Statement by Truman on Israel
(October 24, 1948)
THE REPUBLICAN candidate for President has seen fit to release a statement with reference to Palestine. This statement is in the form of a letter dated October 22, 1948, 10 days before the election.
I had hoped our foreign affairs could continue to be handled on a non-partisan basis without being injected into the presidential campaign. The Republican candidate's statement, however, makes it necessary for me to reiterate my own position with respect to Palestine.
I stand squarely on the provisions covering Israel in the Democratic platform.
I approved the provisions on Israel at the time they were written. I reaffirm that approval now.
So that everyone may be familiar with my position, I set out here the Democratic platform on Israel:
"President Truman, by granting immediate recognition to Israel, led the world in extending friendship and welcome to a people who have long sought and justly deserve freedom and independence.
"We pledge full recognition to the State of Israel. We affirm our pride that the United States, under the leadership of President Truman, played a leading role in the adoption of the resolution of November 29, 1947, by the United Nations General Assembly for the creation of a Jewish state.
"We approve the claims of the State of Israel to the boundaries set forth in the United Nations' resolution of November 29 and consider that modifications thereof should be made only if fully acceptable to the State of Israel.
"We look forward to the admission of the State of Israel to the United Nations and its full participation in the international community of nations. We pledge appropriate aid to the State of Israel in developing its economy and resources.
"We favor the revision of the arms embargo to accord to the State of Israel the right of self-defense. We pledge ourselves to work for the modification of any resolution of the United Nations to the extent that it may prevent any such revision.
"We continue to support, within the framework of the United Nations, the internationalization of Jerusalem and the protection of the holy places in Palestine."

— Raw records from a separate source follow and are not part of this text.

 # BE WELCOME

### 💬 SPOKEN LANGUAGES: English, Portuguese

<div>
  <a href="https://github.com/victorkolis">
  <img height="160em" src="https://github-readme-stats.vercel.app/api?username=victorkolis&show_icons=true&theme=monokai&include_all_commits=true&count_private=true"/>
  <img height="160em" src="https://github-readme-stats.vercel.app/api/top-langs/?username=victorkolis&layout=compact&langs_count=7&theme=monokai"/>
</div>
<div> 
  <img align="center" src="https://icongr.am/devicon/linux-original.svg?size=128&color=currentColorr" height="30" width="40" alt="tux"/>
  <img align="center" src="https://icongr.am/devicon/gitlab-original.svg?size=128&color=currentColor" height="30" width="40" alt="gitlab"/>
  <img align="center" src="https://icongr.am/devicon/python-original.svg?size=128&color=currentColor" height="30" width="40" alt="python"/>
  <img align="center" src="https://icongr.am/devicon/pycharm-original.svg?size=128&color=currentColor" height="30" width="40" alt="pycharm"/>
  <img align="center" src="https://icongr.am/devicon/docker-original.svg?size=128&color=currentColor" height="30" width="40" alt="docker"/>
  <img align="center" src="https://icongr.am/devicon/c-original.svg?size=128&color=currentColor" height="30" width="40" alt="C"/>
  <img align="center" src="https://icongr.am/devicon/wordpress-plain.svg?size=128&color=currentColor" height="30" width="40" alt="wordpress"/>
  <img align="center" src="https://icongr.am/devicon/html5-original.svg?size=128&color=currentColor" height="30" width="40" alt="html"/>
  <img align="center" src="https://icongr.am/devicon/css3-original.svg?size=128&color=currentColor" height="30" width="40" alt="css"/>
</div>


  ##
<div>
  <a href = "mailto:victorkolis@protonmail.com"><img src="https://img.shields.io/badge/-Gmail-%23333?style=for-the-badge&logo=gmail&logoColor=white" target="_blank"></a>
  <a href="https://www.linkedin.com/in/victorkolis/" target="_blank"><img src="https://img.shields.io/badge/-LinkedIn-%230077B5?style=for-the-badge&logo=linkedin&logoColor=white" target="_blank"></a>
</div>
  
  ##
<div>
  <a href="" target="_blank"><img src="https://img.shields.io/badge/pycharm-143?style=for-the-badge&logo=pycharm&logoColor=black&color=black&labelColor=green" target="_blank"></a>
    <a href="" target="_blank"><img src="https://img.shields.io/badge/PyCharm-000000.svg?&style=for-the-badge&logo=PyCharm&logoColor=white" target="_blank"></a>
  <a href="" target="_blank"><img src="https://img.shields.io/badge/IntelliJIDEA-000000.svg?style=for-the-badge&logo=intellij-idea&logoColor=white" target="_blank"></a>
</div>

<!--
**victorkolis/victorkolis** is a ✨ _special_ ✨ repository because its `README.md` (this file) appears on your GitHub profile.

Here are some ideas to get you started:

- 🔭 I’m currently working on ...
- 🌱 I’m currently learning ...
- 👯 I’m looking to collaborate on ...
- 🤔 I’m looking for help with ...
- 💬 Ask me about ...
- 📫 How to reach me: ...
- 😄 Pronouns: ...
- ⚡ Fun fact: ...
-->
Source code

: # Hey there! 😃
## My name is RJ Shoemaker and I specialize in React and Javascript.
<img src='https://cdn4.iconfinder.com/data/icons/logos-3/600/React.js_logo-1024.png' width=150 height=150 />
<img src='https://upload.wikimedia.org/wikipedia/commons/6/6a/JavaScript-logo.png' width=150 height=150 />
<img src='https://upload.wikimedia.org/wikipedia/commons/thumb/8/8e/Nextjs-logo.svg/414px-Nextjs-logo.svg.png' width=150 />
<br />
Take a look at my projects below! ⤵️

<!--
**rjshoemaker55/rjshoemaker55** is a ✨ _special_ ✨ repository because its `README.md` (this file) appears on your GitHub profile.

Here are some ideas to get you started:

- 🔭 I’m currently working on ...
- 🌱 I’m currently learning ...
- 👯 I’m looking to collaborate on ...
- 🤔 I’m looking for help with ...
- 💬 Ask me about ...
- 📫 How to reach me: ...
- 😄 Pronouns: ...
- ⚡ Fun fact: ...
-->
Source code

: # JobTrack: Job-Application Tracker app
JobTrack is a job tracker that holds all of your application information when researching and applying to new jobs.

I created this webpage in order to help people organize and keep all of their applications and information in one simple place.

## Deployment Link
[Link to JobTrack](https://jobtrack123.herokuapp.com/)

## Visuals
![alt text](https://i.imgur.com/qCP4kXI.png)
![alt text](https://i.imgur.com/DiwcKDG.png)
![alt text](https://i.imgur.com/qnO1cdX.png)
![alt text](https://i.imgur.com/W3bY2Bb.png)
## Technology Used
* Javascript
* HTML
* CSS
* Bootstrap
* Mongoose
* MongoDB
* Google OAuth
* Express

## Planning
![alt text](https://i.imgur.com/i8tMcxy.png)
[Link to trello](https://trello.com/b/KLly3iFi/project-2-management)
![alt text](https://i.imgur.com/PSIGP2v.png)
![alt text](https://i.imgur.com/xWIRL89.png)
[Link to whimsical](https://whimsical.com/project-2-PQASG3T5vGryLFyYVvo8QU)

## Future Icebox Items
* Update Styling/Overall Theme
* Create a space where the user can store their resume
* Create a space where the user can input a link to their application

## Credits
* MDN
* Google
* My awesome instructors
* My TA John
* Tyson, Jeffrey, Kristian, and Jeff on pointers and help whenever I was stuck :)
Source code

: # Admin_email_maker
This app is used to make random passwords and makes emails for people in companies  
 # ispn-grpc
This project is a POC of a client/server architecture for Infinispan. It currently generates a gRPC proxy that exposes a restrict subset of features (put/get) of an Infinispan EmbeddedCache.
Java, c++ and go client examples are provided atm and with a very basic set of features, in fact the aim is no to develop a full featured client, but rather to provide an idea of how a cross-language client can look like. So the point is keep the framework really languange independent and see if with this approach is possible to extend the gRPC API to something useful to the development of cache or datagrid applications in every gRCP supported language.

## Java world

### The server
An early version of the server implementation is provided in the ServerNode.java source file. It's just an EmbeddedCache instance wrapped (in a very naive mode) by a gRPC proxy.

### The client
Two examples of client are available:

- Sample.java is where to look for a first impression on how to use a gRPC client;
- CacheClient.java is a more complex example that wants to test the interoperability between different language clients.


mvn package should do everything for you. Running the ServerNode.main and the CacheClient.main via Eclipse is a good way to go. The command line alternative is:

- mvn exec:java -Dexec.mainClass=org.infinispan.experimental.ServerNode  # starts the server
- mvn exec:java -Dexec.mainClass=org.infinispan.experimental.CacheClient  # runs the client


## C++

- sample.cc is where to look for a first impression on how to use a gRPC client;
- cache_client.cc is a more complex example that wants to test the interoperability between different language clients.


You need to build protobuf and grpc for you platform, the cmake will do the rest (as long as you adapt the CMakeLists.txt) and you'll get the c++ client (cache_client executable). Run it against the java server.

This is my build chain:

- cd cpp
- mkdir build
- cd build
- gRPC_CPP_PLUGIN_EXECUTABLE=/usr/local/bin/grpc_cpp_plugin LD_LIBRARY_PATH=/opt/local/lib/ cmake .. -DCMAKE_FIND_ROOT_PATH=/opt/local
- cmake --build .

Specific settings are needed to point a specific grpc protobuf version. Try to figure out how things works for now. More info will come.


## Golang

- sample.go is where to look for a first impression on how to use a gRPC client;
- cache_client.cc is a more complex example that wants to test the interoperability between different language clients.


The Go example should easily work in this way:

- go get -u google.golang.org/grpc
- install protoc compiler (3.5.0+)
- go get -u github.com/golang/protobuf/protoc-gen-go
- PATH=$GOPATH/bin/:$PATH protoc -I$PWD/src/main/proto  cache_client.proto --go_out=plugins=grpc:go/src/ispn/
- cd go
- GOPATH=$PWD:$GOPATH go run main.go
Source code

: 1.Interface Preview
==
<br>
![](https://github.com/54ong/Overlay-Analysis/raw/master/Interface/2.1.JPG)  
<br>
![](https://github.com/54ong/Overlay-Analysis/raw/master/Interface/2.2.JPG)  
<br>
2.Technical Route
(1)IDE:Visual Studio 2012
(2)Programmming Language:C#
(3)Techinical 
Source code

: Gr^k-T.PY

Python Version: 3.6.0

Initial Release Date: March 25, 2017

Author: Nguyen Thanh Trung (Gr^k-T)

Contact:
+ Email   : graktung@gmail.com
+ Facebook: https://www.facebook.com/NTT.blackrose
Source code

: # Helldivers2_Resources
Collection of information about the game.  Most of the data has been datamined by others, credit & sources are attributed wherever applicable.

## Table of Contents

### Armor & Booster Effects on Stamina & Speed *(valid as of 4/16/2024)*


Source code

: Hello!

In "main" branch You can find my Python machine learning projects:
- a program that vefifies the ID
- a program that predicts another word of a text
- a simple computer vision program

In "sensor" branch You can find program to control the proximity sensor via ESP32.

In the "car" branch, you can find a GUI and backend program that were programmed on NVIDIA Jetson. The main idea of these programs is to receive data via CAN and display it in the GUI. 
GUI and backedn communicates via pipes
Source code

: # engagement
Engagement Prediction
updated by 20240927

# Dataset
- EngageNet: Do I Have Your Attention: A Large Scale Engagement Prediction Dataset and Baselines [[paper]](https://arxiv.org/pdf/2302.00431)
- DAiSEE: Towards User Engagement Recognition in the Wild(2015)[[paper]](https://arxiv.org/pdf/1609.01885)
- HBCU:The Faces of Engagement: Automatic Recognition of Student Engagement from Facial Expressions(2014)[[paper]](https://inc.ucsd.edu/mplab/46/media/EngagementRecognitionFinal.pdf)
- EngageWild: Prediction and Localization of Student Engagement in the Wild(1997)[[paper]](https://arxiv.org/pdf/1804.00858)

I wish to amplify the three portions of the platform about which there have been considerable discussion.
On May 14, 1948, this country recognized the existence of the independent State of Israel. I was informed by the Honorable Eliahu Epstein that a Provisional Government had been established in Israel. This country recognized the Provisional Government as the de facto authority of the new State of Israel. When a permanent government is elected in Israel it will promptly be given de jure recognition.
The Democratic platform states that we approve the claims of Israel to the boundaries set forth in the United Nations resolution of November 29, 1947, and consider that modification thereof should be made only if fully acceptable to the State of Israel.
This has been and is now my position.
Proceedings are now taking place in the United Nations looking toward an amicable settlement of the conflicting positions of the parties in Palestine. In the interests of peace this work must go forward.
A plan has been submitted which provides a basis for a renewed effort to bring about a peaceful adjustment of differences. It is hoped that by using this plan as a basis of negotiation, the conflicting claims of the parties can be settled.
With reference to the granting of a loan or loans to the State of Israel, I have directed the departments and agencies of the executive branch of our Government to work together in expediting the consideration of any applications for loans which may be submitted by the State of Israel.
It is my hope that such financial aid will soon be granted and that it will contribute substantially to the long-term development and stability of the Near East.
NOTE: On October 22 Thomas E. Dewey, Republican candidate for President, reaffirmed his position that the Jewish people were entitled to a homeland in Palestine. His views were expressed in a letter to Dean Alfange, chairman of the American Christian Palestine Committee of New York.
For the President's statement announcing de facto recognition of the State of Israel, see Item 100. On January 25, 1949, a permanent government was elected in Israel, and on January 31 the White House announced that the United States had extended de jure recognition to the Government of Israel.
A summary of the United Nations resolution of November 29, 1947, providing for the partition of Palestine into independent Arab and Jewish states, is printed in the Department of State Bulletin (vol. 17, P. 1163).